### Problem details
Quote, without any change, the line that contains "4. **Permission denied**" and all lines that follow it to the end of the data below.

===== Material to process =====

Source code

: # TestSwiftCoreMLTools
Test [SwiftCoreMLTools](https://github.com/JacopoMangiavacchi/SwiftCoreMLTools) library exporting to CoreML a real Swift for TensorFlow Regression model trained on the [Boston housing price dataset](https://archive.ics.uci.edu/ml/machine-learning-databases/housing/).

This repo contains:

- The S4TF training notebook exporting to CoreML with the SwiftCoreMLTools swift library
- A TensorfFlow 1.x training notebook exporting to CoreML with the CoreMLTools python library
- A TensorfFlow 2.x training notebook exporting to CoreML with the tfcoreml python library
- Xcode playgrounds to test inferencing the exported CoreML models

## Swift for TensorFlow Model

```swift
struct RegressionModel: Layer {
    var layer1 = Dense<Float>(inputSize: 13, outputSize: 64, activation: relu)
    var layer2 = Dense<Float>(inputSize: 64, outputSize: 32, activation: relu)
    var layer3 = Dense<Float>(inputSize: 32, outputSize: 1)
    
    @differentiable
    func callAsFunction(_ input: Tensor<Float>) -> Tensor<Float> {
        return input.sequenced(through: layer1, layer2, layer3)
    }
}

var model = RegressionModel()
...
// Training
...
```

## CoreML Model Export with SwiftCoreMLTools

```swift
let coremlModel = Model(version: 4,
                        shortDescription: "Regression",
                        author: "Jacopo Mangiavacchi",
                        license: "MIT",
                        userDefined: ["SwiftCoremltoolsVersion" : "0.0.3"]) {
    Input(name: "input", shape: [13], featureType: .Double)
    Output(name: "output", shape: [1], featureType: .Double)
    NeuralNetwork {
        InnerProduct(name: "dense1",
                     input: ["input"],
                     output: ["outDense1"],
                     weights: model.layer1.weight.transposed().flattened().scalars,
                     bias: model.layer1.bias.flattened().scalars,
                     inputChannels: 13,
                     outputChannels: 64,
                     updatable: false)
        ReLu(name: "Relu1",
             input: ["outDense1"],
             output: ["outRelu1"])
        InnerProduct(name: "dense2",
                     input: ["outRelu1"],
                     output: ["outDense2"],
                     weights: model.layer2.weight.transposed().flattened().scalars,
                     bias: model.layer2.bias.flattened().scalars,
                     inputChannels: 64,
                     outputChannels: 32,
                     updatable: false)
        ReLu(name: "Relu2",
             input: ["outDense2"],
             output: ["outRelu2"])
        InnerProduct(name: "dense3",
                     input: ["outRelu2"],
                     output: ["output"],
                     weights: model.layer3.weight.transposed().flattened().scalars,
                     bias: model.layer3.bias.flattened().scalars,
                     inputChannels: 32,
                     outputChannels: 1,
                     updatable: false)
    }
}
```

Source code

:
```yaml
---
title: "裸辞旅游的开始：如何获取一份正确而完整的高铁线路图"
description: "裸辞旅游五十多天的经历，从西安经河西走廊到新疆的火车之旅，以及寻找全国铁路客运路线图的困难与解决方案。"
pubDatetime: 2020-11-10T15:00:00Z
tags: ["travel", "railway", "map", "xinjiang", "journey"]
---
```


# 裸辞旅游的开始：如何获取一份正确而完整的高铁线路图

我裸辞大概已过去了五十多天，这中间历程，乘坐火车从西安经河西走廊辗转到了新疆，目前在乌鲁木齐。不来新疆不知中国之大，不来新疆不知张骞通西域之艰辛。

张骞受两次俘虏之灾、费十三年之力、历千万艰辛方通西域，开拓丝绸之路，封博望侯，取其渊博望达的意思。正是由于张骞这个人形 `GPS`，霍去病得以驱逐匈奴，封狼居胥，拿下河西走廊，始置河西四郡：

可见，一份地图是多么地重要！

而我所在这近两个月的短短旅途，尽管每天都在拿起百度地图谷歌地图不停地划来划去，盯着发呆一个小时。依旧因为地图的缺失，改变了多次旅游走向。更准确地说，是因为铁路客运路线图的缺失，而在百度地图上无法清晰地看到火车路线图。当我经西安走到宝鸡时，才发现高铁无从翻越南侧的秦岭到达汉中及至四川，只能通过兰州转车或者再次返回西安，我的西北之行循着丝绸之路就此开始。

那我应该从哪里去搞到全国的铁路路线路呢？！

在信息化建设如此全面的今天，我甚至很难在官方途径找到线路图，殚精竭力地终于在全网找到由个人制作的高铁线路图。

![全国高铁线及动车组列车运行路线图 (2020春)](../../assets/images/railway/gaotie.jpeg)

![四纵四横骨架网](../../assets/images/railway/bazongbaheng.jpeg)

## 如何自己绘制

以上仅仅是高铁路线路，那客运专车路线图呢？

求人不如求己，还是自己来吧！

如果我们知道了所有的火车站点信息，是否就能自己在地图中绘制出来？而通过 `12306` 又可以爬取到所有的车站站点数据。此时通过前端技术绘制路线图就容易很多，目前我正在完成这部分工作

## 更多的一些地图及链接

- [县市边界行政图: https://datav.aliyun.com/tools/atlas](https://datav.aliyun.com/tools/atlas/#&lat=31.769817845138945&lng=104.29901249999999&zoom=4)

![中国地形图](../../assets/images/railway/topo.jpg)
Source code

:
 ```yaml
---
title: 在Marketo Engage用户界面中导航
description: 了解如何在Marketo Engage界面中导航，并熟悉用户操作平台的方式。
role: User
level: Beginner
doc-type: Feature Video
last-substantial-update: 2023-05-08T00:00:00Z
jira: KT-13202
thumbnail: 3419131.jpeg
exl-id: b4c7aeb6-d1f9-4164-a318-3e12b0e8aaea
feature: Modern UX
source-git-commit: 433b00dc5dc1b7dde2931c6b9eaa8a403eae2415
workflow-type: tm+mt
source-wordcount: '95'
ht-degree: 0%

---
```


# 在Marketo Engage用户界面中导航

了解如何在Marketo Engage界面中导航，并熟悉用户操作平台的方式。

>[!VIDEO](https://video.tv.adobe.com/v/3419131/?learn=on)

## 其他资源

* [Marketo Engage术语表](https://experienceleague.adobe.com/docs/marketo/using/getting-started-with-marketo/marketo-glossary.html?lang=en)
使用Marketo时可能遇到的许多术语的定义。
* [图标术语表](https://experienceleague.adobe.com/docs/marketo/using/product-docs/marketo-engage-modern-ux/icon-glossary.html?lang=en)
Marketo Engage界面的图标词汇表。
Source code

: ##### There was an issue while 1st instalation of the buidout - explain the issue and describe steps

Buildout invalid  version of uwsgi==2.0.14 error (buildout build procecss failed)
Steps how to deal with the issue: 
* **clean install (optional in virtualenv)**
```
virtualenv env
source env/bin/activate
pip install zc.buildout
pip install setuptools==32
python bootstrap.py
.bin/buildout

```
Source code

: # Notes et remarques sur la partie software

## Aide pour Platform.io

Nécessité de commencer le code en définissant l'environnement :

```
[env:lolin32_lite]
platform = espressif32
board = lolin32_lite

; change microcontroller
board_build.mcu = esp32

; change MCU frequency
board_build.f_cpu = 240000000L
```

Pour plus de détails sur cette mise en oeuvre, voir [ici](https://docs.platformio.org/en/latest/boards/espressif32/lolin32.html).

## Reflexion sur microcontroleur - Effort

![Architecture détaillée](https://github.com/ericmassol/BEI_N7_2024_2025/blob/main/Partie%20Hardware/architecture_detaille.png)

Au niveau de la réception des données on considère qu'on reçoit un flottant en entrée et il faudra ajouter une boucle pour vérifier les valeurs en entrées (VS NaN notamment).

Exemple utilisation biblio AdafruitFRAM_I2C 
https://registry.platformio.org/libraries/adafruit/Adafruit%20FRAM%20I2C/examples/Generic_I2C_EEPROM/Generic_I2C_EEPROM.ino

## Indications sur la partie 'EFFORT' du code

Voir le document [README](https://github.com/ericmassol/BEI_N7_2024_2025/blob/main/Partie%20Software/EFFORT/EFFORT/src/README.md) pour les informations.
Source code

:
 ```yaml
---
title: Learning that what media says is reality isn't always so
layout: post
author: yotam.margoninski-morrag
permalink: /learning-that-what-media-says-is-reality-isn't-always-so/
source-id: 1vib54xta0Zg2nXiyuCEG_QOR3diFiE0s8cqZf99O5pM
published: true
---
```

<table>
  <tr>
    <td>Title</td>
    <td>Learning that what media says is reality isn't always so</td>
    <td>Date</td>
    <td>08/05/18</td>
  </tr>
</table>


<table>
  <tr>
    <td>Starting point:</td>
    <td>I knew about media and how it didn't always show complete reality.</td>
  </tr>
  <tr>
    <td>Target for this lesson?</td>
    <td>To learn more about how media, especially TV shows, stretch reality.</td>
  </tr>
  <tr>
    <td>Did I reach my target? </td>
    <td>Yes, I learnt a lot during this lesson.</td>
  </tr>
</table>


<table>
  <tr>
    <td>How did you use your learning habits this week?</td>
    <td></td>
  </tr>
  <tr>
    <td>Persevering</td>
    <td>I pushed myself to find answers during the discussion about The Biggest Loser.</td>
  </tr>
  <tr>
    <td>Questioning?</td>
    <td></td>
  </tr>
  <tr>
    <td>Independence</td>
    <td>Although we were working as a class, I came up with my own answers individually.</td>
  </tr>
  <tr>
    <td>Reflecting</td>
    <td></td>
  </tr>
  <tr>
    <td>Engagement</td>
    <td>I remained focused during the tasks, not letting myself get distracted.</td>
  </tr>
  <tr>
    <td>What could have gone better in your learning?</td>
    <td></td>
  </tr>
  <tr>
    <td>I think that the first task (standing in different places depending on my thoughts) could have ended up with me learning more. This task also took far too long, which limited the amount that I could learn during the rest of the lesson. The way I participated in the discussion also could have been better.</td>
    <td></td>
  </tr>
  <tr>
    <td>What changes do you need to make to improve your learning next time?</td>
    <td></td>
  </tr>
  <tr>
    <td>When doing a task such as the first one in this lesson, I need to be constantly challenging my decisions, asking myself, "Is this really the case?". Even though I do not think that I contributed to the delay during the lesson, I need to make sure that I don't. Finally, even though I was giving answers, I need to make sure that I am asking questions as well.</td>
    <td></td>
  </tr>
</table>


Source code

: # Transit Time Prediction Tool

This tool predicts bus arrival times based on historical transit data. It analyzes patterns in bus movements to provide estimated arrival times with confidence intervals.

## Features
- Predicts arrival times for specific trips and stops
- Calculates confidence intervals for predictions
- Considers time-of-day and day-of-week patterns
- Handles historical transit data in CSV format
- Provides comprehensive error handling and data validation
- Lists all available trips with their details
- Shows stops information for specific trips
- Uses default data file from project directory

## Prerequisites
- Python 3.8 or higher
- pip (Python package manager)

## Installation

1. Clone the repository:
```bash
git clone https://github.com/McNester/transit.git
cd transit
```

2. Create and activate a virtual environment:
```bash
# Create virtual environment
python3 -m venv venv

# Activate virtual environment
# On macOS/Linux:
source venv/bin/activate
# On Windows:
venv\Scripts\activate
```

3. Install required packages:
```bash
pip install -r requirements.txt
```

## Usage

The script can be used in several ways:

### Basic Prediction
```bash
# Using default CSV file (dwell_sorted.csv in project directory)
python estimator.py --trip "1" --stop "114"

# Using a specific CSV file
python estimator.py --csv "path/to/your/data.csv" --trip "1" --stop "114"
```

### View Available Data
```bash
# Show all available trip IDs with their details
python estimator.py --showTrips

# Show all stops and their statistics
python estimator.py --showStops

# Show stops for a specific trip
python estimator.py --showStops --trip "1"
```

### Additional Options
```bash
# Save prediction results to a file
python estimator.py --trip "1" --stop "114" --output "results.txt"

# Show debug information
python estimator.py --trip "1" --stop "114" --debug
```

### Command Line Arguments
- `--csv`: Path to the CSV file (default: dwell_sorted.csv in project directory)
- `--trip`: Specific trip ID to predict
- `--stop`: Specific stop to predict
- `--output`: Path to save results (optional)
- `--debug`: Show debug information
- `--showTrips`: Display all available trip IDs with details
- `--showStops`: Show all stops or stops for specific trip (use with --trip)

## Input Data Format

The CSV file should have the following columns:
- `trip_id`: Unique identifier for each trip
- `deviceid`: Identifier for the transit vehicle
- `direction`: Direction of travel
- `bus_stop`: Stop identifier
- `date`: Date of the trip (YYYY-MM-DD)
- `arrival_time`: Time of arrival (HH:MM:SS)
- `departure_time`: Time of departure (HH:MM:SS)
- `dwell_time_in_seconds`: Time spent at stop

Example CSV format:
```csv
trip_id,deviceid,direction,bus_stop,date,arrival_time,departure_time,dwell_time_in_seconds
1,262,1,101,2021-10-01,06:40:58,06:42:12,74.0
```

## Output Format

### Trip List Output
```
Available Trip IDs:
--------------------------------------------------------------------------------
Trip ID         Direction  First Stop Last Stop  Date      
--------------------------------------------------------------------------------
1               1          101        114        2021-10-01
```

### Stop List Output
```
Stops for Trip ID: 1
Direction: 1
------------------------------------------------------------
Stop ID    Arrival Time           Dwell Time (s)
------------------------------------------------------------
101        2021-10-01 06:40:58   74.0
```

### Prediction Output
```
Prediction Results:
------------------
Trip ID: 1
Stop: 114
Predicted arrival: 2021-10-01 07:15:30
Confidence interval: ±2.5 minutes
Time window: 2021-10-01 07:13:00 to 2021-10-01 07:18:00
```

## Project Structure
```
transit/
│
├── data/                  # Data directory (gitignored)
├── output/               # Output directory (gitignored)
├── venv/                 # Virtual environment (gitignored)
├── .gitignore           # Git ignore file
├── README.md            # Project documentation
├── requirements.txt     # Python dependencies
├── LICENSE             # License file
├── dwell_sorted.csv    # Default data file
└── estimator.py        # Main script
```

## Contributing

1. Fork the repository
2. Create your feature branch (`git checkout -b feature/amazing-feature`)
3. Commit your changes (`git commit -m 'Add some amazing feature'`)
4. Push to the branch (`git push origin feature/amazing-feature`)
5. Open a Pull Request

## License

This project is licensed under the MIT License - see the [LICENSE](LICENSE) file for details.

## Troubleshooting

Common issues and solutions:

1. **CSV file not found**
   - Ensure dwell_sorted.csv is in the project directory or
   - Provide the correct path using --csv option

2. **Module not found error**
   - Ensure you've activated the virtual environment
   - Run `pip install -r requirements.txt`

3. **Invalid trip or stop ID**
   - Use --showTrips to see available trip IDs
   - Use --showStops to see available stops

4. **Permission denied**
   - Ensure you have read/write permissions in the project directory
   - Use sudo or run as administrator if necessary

=====

### Answer to this problem
4. **Permission denied**
   - Ensure you have read/write permissions in the project directory
   - Use sudo or run as administrator if necessary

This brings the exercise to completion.